++++ EXERCISE DATA

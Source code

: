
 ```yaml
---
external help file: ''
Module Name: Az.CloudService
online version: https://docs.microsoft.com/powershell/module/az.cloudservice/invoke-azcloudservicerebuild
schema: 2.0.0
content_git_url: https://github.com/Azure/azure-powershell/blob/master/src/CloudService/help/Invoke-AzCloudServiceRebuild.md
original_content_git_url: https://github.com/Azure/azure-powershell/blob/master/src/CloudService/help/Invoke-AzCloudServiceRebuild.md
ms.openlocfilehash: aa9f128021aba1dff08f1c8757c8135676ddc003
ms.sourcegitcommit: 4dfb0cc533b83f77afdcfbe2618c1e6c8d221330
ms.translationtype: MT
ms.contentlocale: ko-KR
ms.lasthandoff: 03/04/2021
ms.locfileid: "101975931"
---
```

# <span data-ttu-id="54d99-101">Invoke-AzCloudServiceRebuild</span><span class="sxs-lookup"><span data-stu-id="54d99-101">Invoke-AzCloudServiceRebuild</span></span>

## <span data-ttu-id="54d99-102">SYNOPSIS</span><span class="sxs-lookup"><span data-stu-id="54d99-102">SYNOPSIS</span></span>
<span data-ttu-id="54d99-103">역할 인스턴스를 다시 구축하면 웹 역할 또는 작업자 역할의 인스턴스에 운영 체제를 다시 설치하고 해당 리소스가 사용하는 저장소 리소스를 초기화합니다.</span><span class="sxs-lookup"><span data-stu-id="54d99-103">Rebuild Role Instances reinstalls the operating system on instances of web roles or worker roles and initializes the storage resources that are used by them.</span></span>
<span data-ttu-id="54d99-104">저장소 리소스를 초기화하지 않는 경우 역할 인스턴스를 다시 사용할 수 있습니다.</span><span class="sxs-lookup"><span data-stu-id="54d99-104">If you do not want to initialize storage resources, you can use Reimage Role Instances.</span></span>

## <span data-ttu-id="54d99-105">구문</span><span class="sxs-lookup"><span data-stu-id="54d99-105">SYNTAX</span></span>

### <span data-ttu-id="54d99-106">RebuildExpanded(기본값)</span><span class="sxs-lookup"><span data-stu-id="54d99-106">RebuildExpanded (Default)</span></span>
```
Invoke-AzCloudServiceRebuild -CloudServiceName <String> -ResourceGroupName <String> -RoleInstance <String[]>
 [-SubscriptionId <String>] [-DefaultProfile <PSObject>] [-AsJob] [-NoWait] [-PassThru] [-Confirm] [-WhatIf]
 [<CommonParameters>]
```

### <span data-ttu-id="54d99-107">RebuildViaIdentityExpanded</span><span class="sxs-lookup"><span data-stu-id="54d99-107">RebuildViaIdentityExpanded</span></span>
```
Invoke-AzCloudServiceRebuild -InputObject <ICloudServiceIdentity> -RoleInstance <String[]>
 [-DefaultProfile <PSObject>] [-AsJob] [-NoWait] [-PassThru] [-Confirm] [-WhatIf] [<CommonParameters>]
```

++++++++

> WHAT THE TASK REQUIRES: Copy every entry exactly; no part may be left out.

> SOLVED EXERCISE:
Source code

:
 ```yaml
---
external help file: ''
Module Name: Az.CloudService
online version: https://docs.microsoft.com/powershell/module/az.cloudservice/invoke-azcloudservicerebuild
schema: 2.0.0
content_git_url: https://github.com/Azure/azure-powershell/blob/master/src/CloudService/help/Invoke-AzCloudServiceRebuild.md
original_content_git_url: https://github.com/Azure/azure-powershell/blob/master/src/CloudService/help/Invoke-AzCloudServiceRebuild.md
ms.openlocfilehash: aa9f128021aba1dff08f1c8757c8135676ddc003
ms.sourcegitcommit: 4dfb0cc533b83f77afdcfbe2618c1e6c8d221330
ms.translationtype: MT
ms.contentlocale: ko-KR
ms.lasthandoff: 03/04/2021
ms.locfileid: "101975931"
---
```

# <span data-ttu-id="54d99-101">Invoke-AzCloudServiceRebuild</span><span class="sxs-lookup"><span data-stu-id="54d99-101">Invoke-AzCloudServiceRebuild</span></span>

## <span data-ttu-id="54d99-102">SYNOPSIS</span><span class="sxs-lookup"><span data-stu-id="54d99-102">SYNOPSIS</span></span>
<span data-ttu-id="54d99-103">역할 인스턴스를 다시 구축하면 웹 역할 또는 작업자 역할의 인스턴스에 운영 체제를 다시 설치하고 해당 리소스가 사용하는 저장소 리소스를 초기화합니다.</span><span class="sxs-lookup"><span data-stu-id="54d99-103">Rebuild Role Instances reinstalls the operating system on instances of web roles or worker roles and initializes the storage resources that are used by them.</span></span>
<span data-ttu-id="54d99-104">저장소 리소스를 초기화하지 않는 경우 역할 인스턴스를 다시 사용할 수 있습니다.</span><span class="sxs-lookup"><span data-stu-id="54d99-104">If you do not want to initialize storage resources, you can use Reimage Role Instances.</span></span>

## <span data-ttu-id="54d99-105">구문</span><span class="sxs-lookup"><span data-stu-id="54d99-105">SYNTAX</span></span>

### <span data-ttu-id="54d99-106">RebuildExpanded(기본값)</span><span class="sxs-lookup"><span data-stu-id="54d99-106">RebuildExpanded (Default)</span></span>
```
Invoke-AzCloudServiceRebuild -CloudServiceName <String> -ResourceGroupName <String> -RoleInstance <String[]>
 [-SubscriptionId <String>] [-DefaultProfile <PSObject>] [-AsJob] [-NoWait] [-PassThru] [-Confirm] [-WhatIf]
 [<CommonParameters>]
```

### <span data-ttu-id="54d99-107">RebuildViaIdentityExpanded</span><span class="sxs-lookup"><span data-stu-id="54d99-107">RebuildViaIdentityExpanded</span></span>
```
Invoke-AzCloudServiceRebuild -InputObject <ICloudServiceIdentity> -RoleInstance <String[]>
 [-DefaultProfile <PSObject>] [-AsJob] [-NoWait] [-PassThru] [-Confirm] [-WhatIf] [<CommonParameters>]
```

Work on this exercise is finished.